= What the exercise asks =
Each line below that contains the word "documentclass" is to be counted; give only the final number.

━━━━━━━━━━

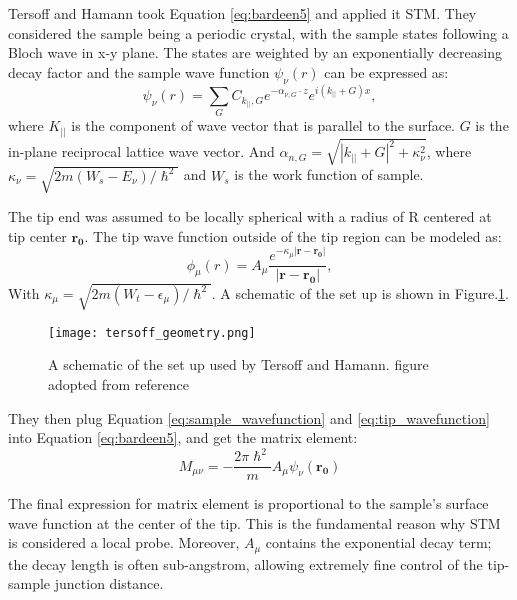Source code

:Tersoff and Hamann took Equation \ref{eq:bardeen5} and applied it \ac{STM}. They considered the sample being a periodic crystal, with the sample states following a Bloch wave in x-y plane. The states are weighted by an exponentially decreasing decay factor and the sample wave function $\psi_{\nu}(r)$ can be expressed as:
\begin{equation}
	\label{eq:sample_wavefunction}
	\psi_{\nu}(r) = \sum_G C_{k_{||},G} e^{-\alpha_{\nu,G}\cdot z }e^{i(k_{||}+G)x},
\end{equation}
where $K_{||}$ is the component of wave vector that is parallel to the surface. $G$ is the in-plane reciprocal lattice wave vector. And $\alpha_{n,G} = \sqrt{|k_{||}+G|^2 + \kappa_{\nu}^2}$, where $\kappa_{\nu} = \sqrt{2m(W_s - E_{\nu})/\hslash^2}$ and $W_s$ is the work function of sample. 

The tip end was assumed to be locally spherical with a radius of R centered at tip center $\mathbf{r_0}$. The tip wave function outside of the tip region can be modeled as:
\begin{equation}
	\label{eq:tip_wavefunction}
	\phi_{\mu}(r) = A_{\mu} \frac{e^{-\kappa_{\mu} |\mathbf{r-r_0}|}}{|\mathbf{r-r_0}|},
\end{equation}
With $\kappa_{\mu} = \sqrt{2m(W_t-\epsilon_{\mu})/\hslash^2}$. A schematic of the set up is shown in Figure.\ref{fig:tersoff}. 
\begin{figure}
	\centering
	\texttt{[image: tersoff\_geometry.png]}
	\caption{A schematic of the set up used by Tersoff and Hamann. figure adopted from reference \cite{tersoffTheoryScanningTunneling1985}}
	\label{fig:tersoff}
\end{figure}

They then plug Equation \ref{eq:sample_wavefunction} and \ref{eq:tip_wavefunction} into Equation \ref{eq:bardeen5}, and get the matrix element: 
\begin{equation}
	\label{eq:matrixelement_final}
	M_{\mu \nu} = -\frac{2\pi\hslash^2}{m}A_{\mu}\psi_{\nu}(\mathbf{r_0})
\end{equation}

The final expression for matrix element is proportional to the sample's surface wave function at the center of the tip. This is the fundamental reason why \ac{STM} is considered a local probe. Moreover, $A_{\mu}$ contains the exponential decay term; the decay length is often sub-angstrom, allowing extremely fine control of the tip-sample junction distance. 

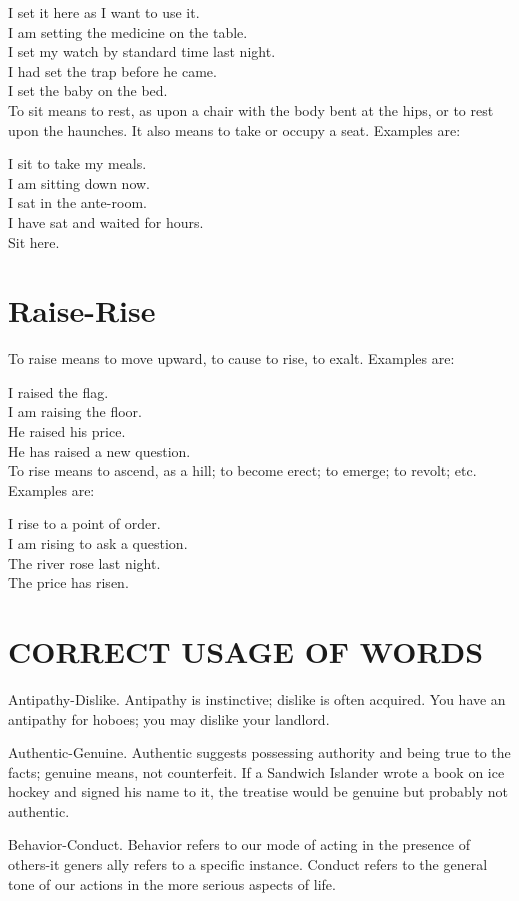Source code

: \documentclass[10pt]{article}
\begin{document}
I set it here as I want to use it.\\
I am setting the medicine on the table.\\
I set my watch by standard time last night.\\
I had set the trap before he came.\\
I set the baby on the bed.\\
To sit means to rest, as upon a chair with the body bent at the hips, or to rest upon the haunches. It also means to take or occupy a seat. Examples are:

I sit to take my meals.\\
I am sitting down now.\\
I sat in the ante-room.\\
I have sat and waited for hours.\\
Sit here.

\section*{Raise-Rise}
To raise means to move upward, to cause to rise, to exalt. Examples are:

I raised the flag.\\
I am raising the floor.\\
He raised his price.\\
He has raised a new question.\\
To rise means to ascend, as a hill; to become erect; to emerge; to revolt; etc. Examples are:

I rise to a point of order.\\
I am rising to ask a question.\\
The river rose last night.\\
The price has risen.

\section*{CORRECT USAGE OF WORDS}
Antipathy-Dislike. Antipathy is instinctive; dislike is often acquired. You have an antipathy for hoboes; you may dislike your landlord.

Authentic-Genuine. Authentic suggests possessing authority and being true to the facts; genuine means, not counterfeit. If a Sandwich Islander wrote a book on ice hockey and signed his name to it, the treatise would be genuine but probably not authentic.

Behavior-Conduct. Behavior refers to our mode of acting in the presence of others-it geners ally refers to a specific instance. Conduct refers to the general tone of our actions in the more serious aspects of life.
\end{document}
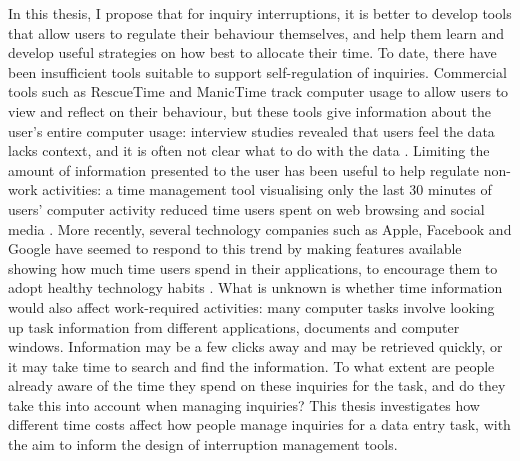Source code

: In this thesis, I propose that for inquiry interruptions, it is better to develop tools that allow users to regulate their behaviour themselves, and help them learn and develop useful strategies on how best to allocate their time. To date, there have been insufficient tools suitable to support self-regulation of inquiries. Commercial tools such as RescueTime \citep{RescueTime} and ManicTime \citep{ManicTime} track computer usage to allow users to view and reflect on their behaviour, but these tools give information about the user’s entire computer usage: interview studies revealed that users feel the data lacks context, and it is often not clear what to do with the data \citep{Collins2014}. Limiting the amount of information presented to the user has been useful to help regulate non-work activities: a time management tool visualising only the last 30 minutes of users' computer activity reduced time users spent on web browsing and social media \citep{Whittaker2016}. More recently, several technology companies such as Apple, Facebook and Google have seemed to respond to this trend by making features available showing how much time users spend in their applications, to encourage them to adopt healthy technology habits \citep{Apple2018, Constine2018, Constine2018a, Lynley2018}. What is unknown is whether time information would also affect work-required activities: many computer tasks involve looking up task information from different applications, documents and computer windows. Information may be a few clicks away and may be retrieved quickly, or it may take time to search and find the information. To what extent are people already aware of the time they spend on these inquiries for the task, and do they take this into account when managing inquiries? This thesis investigates how different time costs affect how people manage inquiries for a data entry task, with the aim to inform the design of interruption management tools.




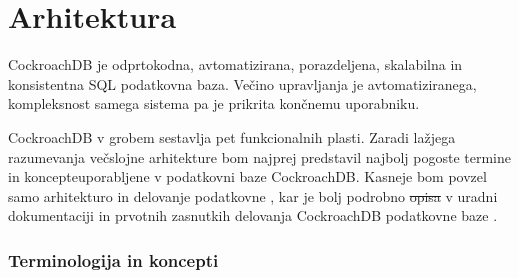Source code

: \documentclass[a4paper, 12pt]{book}
\providecommand{\DIFaddtex}[1]{{\protect\color{blue}\uwave{#1}}} %
\providecommand{\DIFdeltex}[1]{{\protect\color{red}\sout{#1}}}                      %
\providecommand{\DIFaddbegin}{} %
\providecommand{\DIFaddend}{} %
\providecommand{\DIFdelbegin}{} %
\providecommand{\DIFdelend}{} %
\providecommand{\DIFadd}[1]{\texorpdfstring{\DIFaddtex{#1}}{#1}} %
\providecommand{\DIFdel}[1]{\texorpdfstring{\DIFdeltex{#1}}{}} %
\newcommand{\DIFscaledelfig}{0.5}
\newlength{\DIFdelgraphicswidth} %
\newlength{\DIFdelgraphicsheight} %
\newcommand{\DIFaddincludegraphics}[2][]{{\color{blue}\fbox{\DIFOincludegraphics[#1]{#2}}}} %
\newcommand{\DIFdelincludegraphics}[2][]{%
\sbox{\DIFdelgraphicsbox}{\DIFOincludegraphics[#1]{#2}}%
\settoboxwidth{\DIFdelgraphicswidth}{\DIFdelgraphicsbox} %
\settoboxtotalheight{\DIFdelgraphicsheight}{\DIFdelgraphicsbox} %
\scalebox{\DIFscaledelfig}{%
\parbox[b]{\DIFdelgraphicswidth}{\usebox{\DIFdelgraphicsbox}\\[-\baselineskip] \rule{\DIFdelgraphicswidth}{0em}}\llap{\resizebox{\DIFdelgraphicswidth}{\DIFdelgraphicsheight}{%
\setlength{\unitlength}{\DIFdelgraphicswidth}%
\begin{picture}(1,1)%
\thicklines\linethickness{2pt} %
{\color[rgb]{1,0,0}\put(0,0){\framebox(1,1){}}}%
{\color[rgb]{1,0,0}\put(0,0){\line( 1,1){1}}}%
{\color[rgb]{1,0,0}\put(0,1){\line(1,-1){1}}}%
\end{picture}%
}\hspace*{3pt}}} %
} %
\DeclareRobustCommand{\DIFaddbegin}{\DIFOaddbegin \let\includegraphics\DIFaddincludegraphics} %
\DeclareRobustCommand{\DIFaddend}{\DIFOaddend \let\includegraphics\DIFOincludegraphics} %
\DeclareRobustCommand{\DIFdelbegin}{\DIFOdelbegin \let\includegraphics\DIFdelincludegraphics} %
\DeclareRobustCommand{\DIFdelend}{\DIFOaddend \let\includegraphics\DIFOincludegraphics} %
\begin{document}
\section{Arhitektura}

CockroachDB je odprtokodna, avtomatizirana, porazdeljena, skalabilna in konsistentna SQL podatkovna baza. Večino upravljanja je avtomatiziranega, kompleksnost samega sistema pa je prikrita končnemu uporabniku. 

CockroachDB v grobem sestavlja pet funkcionalnih plasti. Zaradi lažjega razumevanja večslojne arhitekture bom najprej predstavil najbolj pogoste termine in koncepte\DIFaddbegin \DIFadd{, }\DIFaddend uporabljene v podatkovni baze CockroachDB. Kasneje bom povzel samo arhitekturo in delovanje podatkovne \DIFaddbegin \DIFadd{baze}\DIFaddend , kar je bolj podrobno \DIFdelbegin \DIFdel{opisa }\DIFdelend \DIFaddbegin \DIFadd{opisano }\DIFaddend v uradni dokumentaciji \cite{CRDB-home} in prvotnih zasnutkih delovanja CockroachDB podatkovne baze \cite{CRDB-design}.

\subsubsection{Terminologija in koncepti}
\end{document}
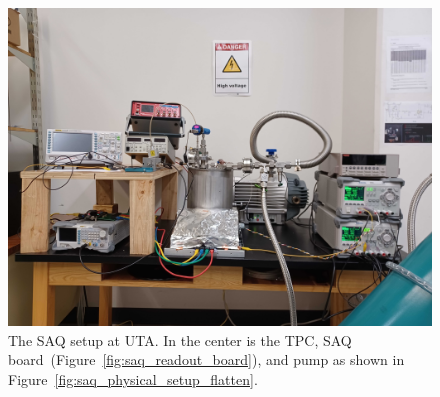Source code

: \begin{figure}[]
\centering
\includegraphics[width=\textwidth]{images/SAQ_physical_setup.jpg}
\caption{The SAQ setup at UTA.
In the center is the TPC, SAQ board~(Figure~\ref{fig:saq_readout_board}), and pump as shown in Figure~\ref{fig:saq_physical_setup_flatten}.
}
\label{fig:saq_setup_flatten}
\end{figure}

━━━━━━━━━━

= Task result =
2